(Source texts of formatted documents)
--- START ---

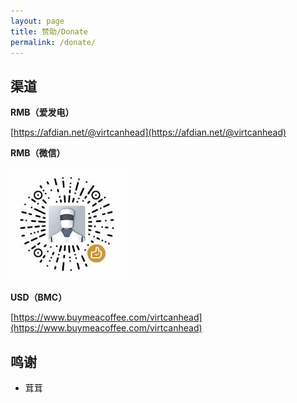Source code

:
 ```yaml
---
layout: page
title: 赞助/Donate
permalink: /donate/
---
```


## 渠道

**RMB（爱发电）**

[https://afdian.net/@virtcanhead](https://afdian.net/@virtcanhead)

**RMB（微信）**

![WX_DONATE_CODE](/assets/wx-donate-small.jpg)

**USD（BMC）**

[https://www.buymeacoffee.com/virtcanhead](https://www.buymeacoffee.com/virtcanhead)


## 鸣谢

* 茸茸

--- END ---

**Exercise:** Only the text of the records belongs in the answer, printed exactly and without pictures.

**Written answer:**
Source code

:
 ```yaml
---
layout: page
title: 赞助/Donate
permalink: /donate/
---
```


## 渠道

**RMB（爱发电）**

[https://afdian.net/@virtcanhead](https://afdian.net/@virtcanhead)

**RMB（微信）**

![WX_DONATE_CODE](/assets/wx-donate-small.jpg)

**USD（BMC）**

[https://www.buymeacoffee.com/virtcanhead](https://www.buymeacoffee.com/virtcanhead)


## 鸣谢

* 茸茸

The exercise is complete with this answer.